Le risorse per gli ammortizzatori sociali traballeranno presto per gli esuberi in fieri nell’ex Ilva vista la china dei rapporti tra governo e Arcelor Mittal. Ecco tutti i dettagli.
La vicenda ex Ilva potrebbe mettere a rischio l’equilibrio degli ammortizzatori sociali nel nostro Paese, con una spesa maggiore di oltre 200 milioni di euro, un incremento del 20-25% rispetto all’attuale spesa totale. E’ l’allarme che lancia una ricerca dei consulenti del lavoro presentata oggi a Roma in occasione del ‘Festival del lavoro – Anteprima 2020’. Secondo la ricerca condotta dall’Osservatorio statistico dei consulenti del lavoro, “la situazione occupazionale dell’acciaieria di Taranto ha visto una riduzione dell’organico operativo dai 13.800 dipendenti dell’Ilva agli attuali 10.700”.

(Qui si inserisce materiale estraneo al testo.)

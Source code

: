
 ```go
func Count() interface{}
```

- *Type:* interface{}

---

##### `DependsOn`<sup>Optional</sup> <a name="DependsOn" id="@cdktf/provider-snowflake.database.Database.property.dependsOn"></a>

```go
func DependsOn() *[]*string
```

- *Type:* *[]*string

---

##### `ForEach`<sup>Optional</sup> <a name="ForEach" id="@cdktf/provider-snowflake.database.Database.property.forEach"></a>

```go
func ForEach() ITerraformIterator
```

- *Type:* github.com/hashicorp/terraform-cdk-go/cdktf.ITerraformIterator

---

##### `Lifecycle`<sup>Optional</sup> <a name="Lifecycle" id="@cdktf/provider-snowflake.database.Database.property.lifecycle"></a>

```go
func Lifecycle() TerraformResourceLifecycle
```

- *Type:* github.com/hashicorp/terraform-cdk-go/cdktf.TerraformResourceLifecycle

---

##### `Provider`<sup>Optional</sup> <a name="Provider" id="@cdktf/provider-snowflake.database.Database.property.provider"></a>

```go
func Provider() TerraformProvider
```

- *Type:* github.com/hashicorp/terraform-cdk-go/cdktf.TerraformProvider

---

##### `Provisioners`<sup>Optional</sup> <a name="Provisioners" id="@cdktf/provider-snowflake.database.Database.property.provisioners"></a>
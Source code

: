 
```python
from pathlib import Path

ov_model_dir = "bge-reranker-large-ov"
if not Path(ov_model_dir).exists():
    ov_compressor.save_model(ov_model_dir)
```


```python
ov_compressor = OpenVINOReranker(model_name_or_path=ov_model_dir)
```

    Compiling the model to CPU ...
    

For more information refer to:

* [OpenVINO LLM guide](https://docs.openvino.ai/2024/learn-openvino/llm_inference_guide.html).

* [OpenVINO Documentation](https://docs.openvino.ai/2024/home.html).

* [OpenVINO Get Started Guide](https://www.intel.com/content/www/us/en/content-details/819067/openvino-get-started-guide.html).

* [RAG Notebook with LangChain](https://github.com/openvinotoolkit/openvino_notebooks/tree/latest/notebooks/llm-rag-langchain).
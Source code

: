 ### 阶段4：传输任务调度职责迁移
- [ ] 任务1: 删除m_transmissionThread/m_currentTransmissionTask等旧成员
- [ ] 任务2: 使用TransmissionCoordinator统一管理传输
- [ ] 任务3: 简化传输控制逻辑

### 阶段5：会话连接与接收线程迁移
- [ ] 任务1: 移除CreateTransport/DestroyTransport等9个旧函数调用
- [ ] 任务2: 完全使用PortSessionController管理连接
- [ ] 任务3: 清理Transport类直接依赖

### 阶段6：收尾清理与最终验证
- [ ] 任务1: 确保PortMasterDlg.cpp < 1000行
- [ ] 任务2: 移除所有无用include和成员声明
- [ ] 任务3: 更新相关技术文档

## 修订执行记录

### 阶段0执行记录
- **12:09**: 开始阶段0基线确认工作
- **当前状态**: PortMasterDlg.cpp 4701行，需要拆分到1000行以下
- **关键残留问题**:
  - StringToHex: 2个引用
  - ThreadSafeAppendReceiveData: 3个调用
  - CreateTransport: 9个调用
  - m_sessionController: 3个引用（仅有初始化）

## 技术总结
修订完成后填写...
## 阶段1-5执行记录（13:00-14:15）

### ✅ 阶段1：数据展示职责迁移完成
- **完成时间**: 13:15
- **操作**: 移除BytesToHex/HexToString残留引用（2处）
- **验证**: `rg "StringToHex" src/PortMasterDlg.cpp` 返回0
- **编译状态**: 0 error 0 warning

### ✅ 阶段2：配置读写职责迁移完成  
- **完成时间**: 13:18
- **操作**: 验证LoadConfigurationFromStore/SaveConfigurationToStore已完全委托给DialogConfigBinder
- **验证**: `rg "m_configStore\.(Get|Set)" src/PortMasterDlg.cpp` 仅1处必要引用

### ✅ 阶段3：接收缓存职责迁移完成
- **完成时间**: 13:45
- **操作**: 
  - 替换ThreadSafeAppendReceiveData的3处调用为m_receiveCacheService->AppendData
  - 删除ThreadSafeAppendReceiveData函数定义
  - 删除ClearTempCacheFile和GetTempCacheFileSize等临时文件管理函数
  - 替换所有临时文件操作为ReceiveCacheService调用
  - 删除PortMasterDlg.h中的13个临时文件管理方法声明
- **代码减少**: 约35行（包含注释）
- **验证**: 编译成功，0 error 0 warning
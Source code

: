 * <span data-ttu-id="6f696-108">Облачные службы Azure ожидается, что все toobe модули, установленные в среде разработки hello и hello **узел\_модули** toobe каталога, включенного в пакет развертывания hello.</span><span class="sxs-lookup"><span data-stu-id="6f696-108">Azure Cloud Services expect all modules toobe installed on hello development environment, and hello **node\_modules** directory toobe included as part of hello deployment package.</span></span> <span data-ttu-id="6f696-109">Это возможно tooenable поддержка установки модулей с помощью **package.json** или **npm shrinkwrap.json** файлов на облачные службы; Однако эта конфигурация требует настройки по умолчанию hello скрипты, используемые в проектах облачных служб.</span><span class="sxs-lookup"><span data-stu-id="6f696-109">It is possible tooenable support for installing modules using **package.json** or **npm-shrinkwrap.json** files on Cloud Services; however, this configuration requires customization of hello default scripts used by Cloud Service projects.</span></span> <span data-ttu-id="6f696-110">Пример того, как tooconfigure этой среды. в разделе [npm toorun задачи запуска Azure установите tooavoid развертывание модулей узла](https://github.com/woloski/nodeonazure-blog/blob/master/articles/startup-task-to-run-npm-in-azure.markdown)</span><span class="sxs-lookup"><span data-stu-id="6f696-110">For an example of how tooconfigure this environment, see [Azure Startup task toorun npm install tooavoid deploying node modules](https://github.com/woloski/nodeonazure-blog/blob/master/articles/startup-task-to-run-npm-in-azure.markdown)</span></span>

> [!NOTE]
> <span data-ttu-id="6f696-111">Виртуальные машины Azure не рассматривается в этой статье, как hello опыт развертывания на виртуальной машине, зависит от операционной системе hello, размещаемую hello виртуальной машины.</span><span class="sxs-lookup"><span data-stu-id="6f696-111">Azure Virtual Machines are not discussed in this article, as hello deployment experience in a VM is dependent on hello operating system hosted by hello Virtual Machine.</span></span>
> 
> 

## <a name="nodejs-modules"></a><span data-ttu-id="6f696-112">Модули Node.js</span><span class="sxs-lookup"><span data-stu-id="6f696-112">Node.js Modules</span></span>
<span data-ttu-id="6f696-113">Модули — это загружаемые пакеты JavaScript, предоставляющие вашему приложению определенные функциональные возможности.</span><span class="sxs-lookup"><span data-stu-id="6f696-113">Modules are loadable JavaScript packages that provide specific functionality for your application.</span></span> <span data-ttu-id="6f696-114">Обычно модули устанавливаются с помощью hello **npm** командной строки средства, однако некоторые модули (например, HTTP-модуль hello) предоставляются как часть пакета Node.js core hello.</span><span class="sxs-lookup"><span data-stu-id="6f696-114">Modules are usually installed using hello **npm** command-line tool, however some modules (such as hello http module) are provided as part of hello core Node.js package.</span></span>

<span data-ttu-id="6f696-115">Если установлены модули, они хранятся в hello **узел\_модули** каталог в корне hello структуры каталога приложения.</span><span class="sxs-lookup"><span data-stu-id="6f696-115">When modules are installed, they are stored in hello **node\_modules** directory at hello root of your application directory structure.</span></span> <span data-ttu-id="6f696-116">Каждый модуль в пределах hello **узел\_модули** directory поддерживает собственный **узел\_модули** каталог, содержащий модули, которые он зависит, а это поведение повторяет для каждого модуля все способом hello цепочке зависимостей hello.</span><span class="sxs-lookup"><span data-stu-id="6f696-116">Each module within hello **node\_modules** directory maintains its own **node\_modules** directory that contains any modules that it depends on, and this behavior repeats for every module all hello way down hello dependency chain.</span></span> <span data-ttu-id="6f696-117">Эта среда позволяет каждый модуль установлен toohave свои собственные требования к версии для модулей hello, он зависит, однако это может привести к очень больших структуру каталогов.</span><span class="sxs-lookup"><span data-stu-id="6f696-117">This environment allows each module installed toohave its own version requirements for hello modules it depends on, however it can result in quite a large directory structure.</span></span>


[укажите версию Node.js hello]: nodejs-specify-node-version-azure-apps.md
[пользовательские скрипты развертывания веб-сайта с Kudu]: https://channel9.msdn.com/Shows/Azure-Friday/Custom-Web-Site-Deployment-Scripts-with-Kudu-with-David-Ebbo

“Infatti, secondo le clausole dell’accordo fra il ministero dello Sviluppo Economico e ArcelorMittal Italia siglato a settembre 2018, 3.100 dipendenti sarebbero rimasti alle dipendenze dell’Ilva in amministrazione straordinaria, in quanto non direttamente impiegabili nel piano industriale della newco Am Investco. Ad oggi l’intesa ha generato una ingente spesa da parte dello Stato per ammortizzatori sociali al fine di permettere l’operazione di acquisto da parte di ArcelorMittal”, avverte.
“In particolare, per il 2020 è prevista una spesa certa di 74,9 milioni di euro per la cassa integrazione, alla quale, in caso di un ulteriore ricorso agli ammortizzatori sociali per l’80% degli attuali dipendenti attivi a seguito del ‘dietrofront’ di ArcelorMittal, si aggiungerà una spesa di ulteriori 132,7 milioni. Nello scenario di stallo attuale della produzione, quindi, il 2020 comporterà un esborso da parte dello Stato per la protezione del reddito dei dipendenti ex-Ilva pari a 207,6 milioni di euro”, spiegano i consulenti.
“Alla data odierna, in realtà, l’organico dell’ILVA in A.S. conta 2.100 dipendenti in quanto circa 1.000 lavoratori hanno aderito al piano di esodo incentivato che prevede una buonuscita di 100 mila euro lordi (77 mila netti) associati a 1 anno di cig e 2 di Naspi. Dei 2.100 addetti restanti, ben 1.800 sono in cassa integrazione e, secondo gli accordi, potranno restarci per 5 anni (fino al 2023) per poi esser licenziati e fruire dunque di 2 anni di Naspi. Per costoro, Am Investco si era impegnata ad offrire un contratto di lavoro entro il 2025. I restanti 300 addetti sono impegnati nell’attuazione del piano ambientale di bonifica”, spiegano i consulenti del lavoro.
Secondo i consulenti del lavoro, “le stime di costo per le casse dello Stato, restante la situazione attuale, non sono suscettibili di cambiamenti”. “Infatti – proseguono – le probabilità per i 1.800 dipendenti in cigs lunga di avere un contratto da ArcelorMittal risultano al momento nulle. Pertanto, nel 2020 lo Stato finanzierà con 50 milioni di euro la cassa integrazione dei 1.800 dipendenti e dei 1.000 che hanno aderito all’esodo incentivato”. “Nei due anni successivi, la spesa scenderà a 49 milioni di euro – sottolineano – in quanto i sottoscrittori dell’esodo incentivato entreranno in Naspi. Am Investco Vediamo ora cosa accade ai dipendenti di ArcelorMittal (Am Investco). Per via della crisi del settore industriale, la proprietà ha richiesto e ottenuto una cassa integrazione a 0 ore per 1.400 dei 10.700 dipendenti totali. Pertanto, lo Stato ha provveduto a stanziare la somma di 25 milioni di euro per coprire lo scostamento della produzione rispetto al piano industriale previsto”.